Drugą połówkę można spotkać wszędzie: Na domówce, imprezie, szkoleniu czy w pracy. Można też na portalu randkowym albo na SPEED DATINGu. To właśnie na tym skupię swój wpis. Sama miałam okazję być na takim „Speed datingu”. Koszt jednej imprezy to 40 złotych czyli cena użytkowania portalu randkowego.
Speed dating to wymysł rabina Yaacova Deyo z Los Angeles. W 1998 roku wpadł na pomysł organizacji takich spotkań, by ocalić żydowską społeczność .
Pierwszy speed dating miał miejsce w Pete’s Café w Beverly Hills w 1998 roku.
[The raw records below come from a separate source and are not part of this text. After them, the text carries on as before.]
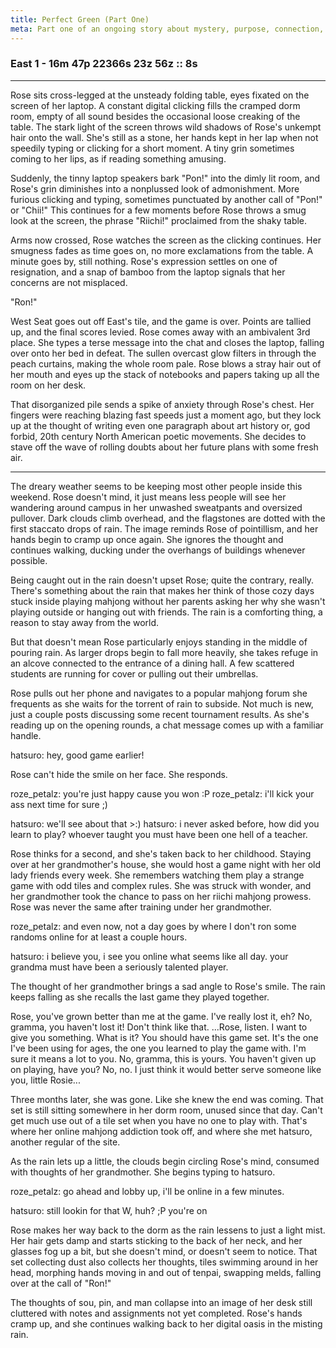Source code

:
 ```yaml
---
title: Perfect Green (Part One)
meta: Part one of an ongoing story about mystery, purpose, connection, and riichi mahjong.
---
```


### East 1 - 16m 47p 22366s 23z 56z :: 8s

---

Rose sits cross-legged at the unsteady folding table, eyes fixated on the screen of her laptop. A constant digital clicking fills the cramped dorm room, empty of all sound besides the occasional loose creaking of the table. The stark light of the screen throws wild shadows of Rose's unkempt hair onto the wall. She's still as a stone, her hands kept in her lap when not speedily typing or clicking for a short moment. A tiny grin sometimes coming to her lips, as if reading something amusing.

Suddenly, the tinny laptop speakers bark "Pon!" into the dimly lit room, and Rose's grin diminishes into a nonplussed look of admonishment. More furious clicking and typing, sometimes punctuated by another call of "Pon!" or "Chii!" This continues for a few moments before Rose throws a smug look at the screen, the phrase "Riichi!" proclaimed from the shaky table.

Arms now crossed, Rose watches the screen as the clicking continues. Her smugness fades as time goes on, no more exclamations from the table. A minute goes by, still nothing. Rose's expression settles on one of resignation, and a snap of bamboo from the laptop signals that her concerns are not misplaced.

<div class="block-quote monospace">
"Ron!"
</div>

West Seat goes out off East's tile, and the game is over. Points are tallied up, and the final scores levied. Rose comes away with an ambivalent 3rd place.  She types a terse message into the chat and closes the laptop, falling over onto her bed in defeat. The sullen overcast glow filters in through the peach curtains, making the whole room pale. Rose blows a stray hair out of her mouth and eyes up the stack of notebooks and papers taking up all the room on her desk.

That disorganized pile sends a spike of anxiety through Rose's chest. Her fingers were reaching blazing fast speeds just a moment ago, but they lock up at the thought of writing even one paragraph about art history or, god forbid, 20th century North American poetic movements. She decides to stave off the wave of rolling doubts about her future plans with some fresh air.

---

The dreary weather seems to be keeping most other people inside this weekend.  Rose doesn't mind, it just means less people will see her wandering around campus in her unwashed sweatpants and oversized pullover. Dark clouds climb overhead, and the flagstones are dotted with the first staccato drops of rain.  The image reminds Rose of pointillism, and her hands begin to cramp up once again. She ignores the thought and continues walking, ducking under the overhangs of buildings whenever possible.

Being caught out in the rain doesn't upset Rose; quite the contrary, really.  There's something about the rain that makes her think of those cozy days stuck inside playing mahjong without her parents asking her why she wasn't playing outside or hanging out with friends. The rain is a comforting thing, a reason to stay away from the world.

But that doesn't mean Rose particularly enjoys standing in the middle of pouring rain. As larger drops begin to fall more heavily, she takes refuge in an alcove connected to the entrance of a dining hall. A few scattered students are running for cover or pulling out their umbrellas.

Rose pulls out her phone and navigates to a popular mahjong forum she frequents as she waits for the torrent of rain to subside. Not much is new, just a couple posts discussing some recent tournament results. As she's reading up on the opening rounds, a chat message comes up with a familiar handle.

<div class="block-quote monospace">
hatsuro: hey, good game earlier!
</div>

Rose can't hide the smile on her face. She responds.

<div class="block-quote monospace">
roze_petalz: you're just happy cause you won :P
roze_petalz: i'll kick your ass next time for sure ;)

hatsuro: we'll see about that >:)
hatsuro: i never asked before, how did you learn to play? whoever taught you must have been one hell of a teacher.
</div>

Rose thinks for a second, and she's taken back to her childhood. Staying over at her grandmother's house, she would host a game night with her old lady friends every week. She remembers watching them play a strange game with odd tiles and complex rules. She was struck with wonder, and her grandmother took the chance to pass on her riichi mahjong prowess. Rose was never the same after training under her grandmother.

<div class="block-quote monospace">
roze_petalz: and even now, not a day goes by where I don't ron some randoms online for at least a couple hours.

hatsuro: i believe you, i see you online what seems like all day. your grandma must have been a seriously talented player.
</div>

The thought of her grandmother brings a sad angle to Rose's smile. The rain keeps falling as she recalls the last game they played together.

<div class="block-quote italics">
Rose, you've grown better than me at the game. I've really lost it, eh?
No, gramma, you haven't lost it! Don't think like that.
...Rose, listen. I want to give you something.
What is it?
You should have this game set. It's the one I've been using for ages, the one you learned to play the game with. I'm sure it means a lot to you.
No, gramma, this is yours. You haven't given up on playing, have you?
No, no. I just think it would better serve someone like you, little Rosie...
</div>

Three months later, she was gone. Like she knew the end was coming. That set is still sitting somewhere in her dorm room, unused since that day. Can't get much use out of a tile set when you have no one to play with. That's where her online mahjong addiction took off, and where she met hatsuro, another regular of the site.

As the rain lets up a little, the clouds begin circling Rose's mind, consumed with thoughts of her grandmother. She begins typing to hatsuro.

<div class="block-quote monospace">
roze_petalz: go ahead and lobby up, i'll be online in a few minutes.

hatsuro: still lookin for that W, huh? ;P you're on
</div>

Rose makes her way back to the dorm as the rain lessens to just a light mist.  Her hair gets damp and starts sticking to the back of her neck, and her glasses fog up a bit, but she doesn't mind, or doesn't seem to notice. That set collecting dust also collects her thoughts, tiles swimming around in her head, morphing hands moving in and out of tenpai, swapping melds, falling over at the call of "Ron!"

The thoughts of sou, pin, and man collapse into an image of her desk still cluttered with notes and assignments not yet completed. Rose's hands cramp up, and she continues walking back to her digital oasis in the misting rain.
Niebawem po tym wydarzeniu urosła popularność tego typu spotkań w Stanach Zjednoczonych, zwłaszcza po ukazaniu się w 2000 roku całego zarysu pomysłu w serialu telewizyjnym Sex and the City, jako coś bardzo eleganckiego.
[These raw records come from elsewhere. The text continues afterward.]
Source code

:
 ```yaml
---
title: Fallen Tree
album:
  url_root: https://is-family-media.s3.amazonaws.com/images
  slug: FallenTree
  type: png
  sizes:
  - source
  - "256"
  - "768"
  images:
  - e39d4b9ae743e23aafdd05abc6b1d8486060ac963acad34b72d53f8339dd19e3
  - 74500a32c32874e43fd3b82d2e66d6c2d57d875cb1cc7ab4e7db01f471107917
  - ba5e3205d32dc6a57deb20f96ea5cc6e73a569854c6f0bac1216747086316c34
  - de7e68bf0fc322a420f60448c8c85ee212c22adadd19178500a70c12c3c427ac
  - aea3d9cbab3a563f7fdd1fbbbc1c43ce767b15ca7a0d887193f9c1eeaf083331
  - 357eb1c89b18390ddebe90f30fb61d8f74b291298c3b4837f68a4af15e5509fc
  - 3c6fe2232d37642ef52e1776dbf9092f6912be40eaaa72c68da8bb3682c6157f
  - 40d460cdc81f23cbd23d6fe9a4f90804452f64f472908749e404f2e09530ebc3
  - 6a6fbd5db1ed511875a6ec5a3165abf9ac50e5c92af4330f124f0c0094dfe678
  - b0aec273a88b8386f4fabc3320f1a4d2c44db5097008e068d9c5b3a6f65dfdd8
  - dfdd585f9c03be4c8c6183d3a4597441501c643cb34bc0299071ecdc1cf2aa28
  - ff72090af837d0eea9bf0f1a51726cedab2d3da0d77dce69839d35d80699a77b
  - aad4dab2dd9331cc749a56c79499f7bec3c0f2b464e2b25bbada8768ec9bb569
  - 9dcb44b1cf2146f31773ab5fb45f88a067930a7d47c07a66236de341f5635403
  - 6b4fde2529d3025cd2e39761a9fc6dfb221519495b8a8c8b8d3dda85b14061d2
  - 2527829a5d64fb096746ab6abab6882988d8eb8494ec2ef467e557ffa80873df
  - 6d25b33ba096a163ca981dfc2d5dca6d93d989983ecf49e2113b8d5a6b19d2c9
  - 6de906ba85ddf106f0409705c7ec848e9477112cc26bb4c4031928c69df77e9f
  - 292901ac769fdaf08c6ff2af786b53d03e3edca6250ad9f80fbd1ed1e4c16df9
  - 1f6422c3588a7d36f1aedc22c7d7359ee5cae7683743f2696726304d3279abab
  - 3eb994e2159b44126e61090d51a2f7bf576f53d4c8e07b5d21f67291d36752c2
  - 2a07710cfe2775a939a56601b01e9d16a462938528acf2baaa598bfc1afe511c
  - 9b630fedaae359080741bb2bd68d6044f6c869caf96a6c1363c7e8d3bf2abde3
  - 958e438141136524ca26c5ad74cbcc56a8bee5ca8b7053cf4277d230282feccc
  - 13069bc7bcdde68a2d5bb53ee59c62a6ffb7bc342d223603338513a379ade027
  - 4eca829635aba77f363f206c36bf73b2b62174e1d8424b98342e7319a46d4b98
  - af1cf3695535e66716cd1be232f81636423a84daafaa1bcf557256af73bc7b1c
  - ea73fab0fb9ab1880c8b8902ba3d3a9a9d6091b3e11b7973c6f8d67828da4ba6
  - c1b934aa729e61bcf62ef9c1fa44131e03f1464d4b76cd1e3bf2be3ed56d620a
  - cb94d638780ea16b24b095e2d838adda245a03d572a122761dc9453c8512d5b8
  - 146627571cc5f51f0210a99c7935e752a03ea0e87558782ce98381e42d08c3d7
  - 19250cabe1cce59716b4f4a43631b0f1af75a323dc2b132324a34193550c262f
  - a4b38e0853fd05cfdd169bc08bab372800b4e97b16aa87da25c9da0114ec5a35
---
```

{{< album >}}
Byłam na takich rankach zorganizowanych przez szkołę Żak i znany portal randkowy sympatia.pl. Randki odbyły się w lokalu „La Hacienda de Uciecha”. Organizowane są przez różne instytucje także kościelne zważywszy na historię. Przyszło osiemnastu mężczyzn i siedemnaście kobiet.
W lokalu było ciemno i głośno. Ten lokal nastawiony jest na alkohol. Każdy z nas miał przypisany numerek. Ja dostałam numer 3. Na każdej kartce były imiona i pierwsze litery nazwiska. Dostaliśmy długopisy. Kobiety siedziały a mężczyźni robili kółko. Nie muszę moówić, że nie jest to łatwe przez 5-7 minut rozmawiać z obcą osobą. Nie jest to łatwe gdyż chcemy mówić o sobie. Na następny Speed Dates przygotuje się bardziej. Poszłam tam dla zabawy i z ciekawości. Kto był uczestnikiem takich randek? były to randki dla osób z wyższym wykształceniem czego i tak nie weryfikowano.
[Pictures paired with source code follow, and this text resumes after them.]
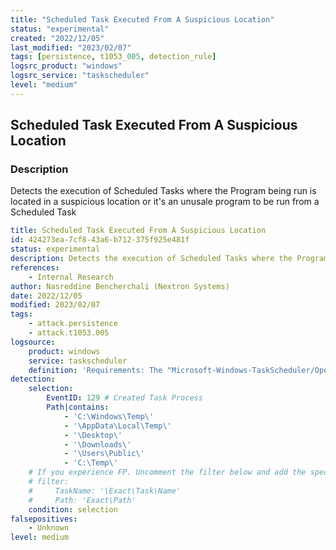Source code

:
 ```yaml
---
title: "Scheduled Task Executed From A Suspicious Location"
status: "experimental"
created: "2022/12/05"
last_modified: "2023/02/07"
tags: [persistence, t1053_005, detection_rule]
logsrc_product: "windows"
logsrc_service: "taskscheduler"
level: "medium"
---
```


## Scheduled Task Executed From A Suspicious Location

### Description

Detects the execution of Scheduled Tasks where the Program being run is located in a suspicious location or it's an unusale program to be run from a Scheduled Task

```yml
title: Scheduled Task Executed From A Suspicious Location
id: 424273ea-7cf8-43a6-b712-375f925e481f
status: experimental
description: Detects the execution of Scheduled Tasks where the Program being run is located in a suspicious location or it's an unusale program to be run from a Scheduled Task
references:
    - Internal Research
author: Nasreddine Bencherchali (Nextron Systems)
date: 2022/12/05
modified: 2023/02/07
tags:
    - attack.persistence
    - attack.t1053.005
logsource:
    product: windows
    service: taskscheduler
    definition: 'Requirements: The "Microsoft-Windows-TaskScheduler/Operational" is disabled by default and needs to be enabled in order for this detection to trigger'
detection:
    selection:
        EventID: 129 # Created Task Process
        Path|contains:
            - 'C:\Windows\Temp\'
            - '\AppData\Local\Temp\'
            - '\Desktop\'
            - '\Downloads\'
            - '\Users\Public\'
            - 'C:\Temp\'
    # If you experience FP. Uncomment the filter below and add the specific TaskName with the Program to it
    # filter:
    #     TaskName: '\Exact\Task\Name'
    #     Path: 'Exact\Path'
    condition: selection
falsepositives:
    - Unknown
level: medium

```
Uczestnicy tego typu randek:
- Programiści
- Prawnicy
- Pracownicy budowy
- Nauczyciele
Wykształceni panowie bywali rozwodnicy z dziećmi i bez dzieci. Bywali też i single. Wypełniając kartkę nie byłam w stanie zapamiętać , który był który.Wszystko działo się bardzo szybko. Szybko i intensywnie. Była przerwa gdzie można było kogoś poderwać. Z jedmym panem się po prostu uśmiałam. Generalnie ciekawe doświadczenie pokazujące , że każdy pragnie być kochany. Nie każdemu wychodzi.
O czym (nie)rozmawiać na randkach?
- O pracy
- O byłych
Łatwo się mówi bo naprawdę wszystko dzieje się na spontanie. Musi być spontanicznie. Ciężko się przygotować na tego typu imprezę. Ciężko też stwierdzić czy było „wow” bo było to za krótkie. Jeśli mogę ocenić owych panów (Mogłam się mylić) byli nieco zadufani w sobie. Byli dość aroganccy choć zgrywali kulturalnych.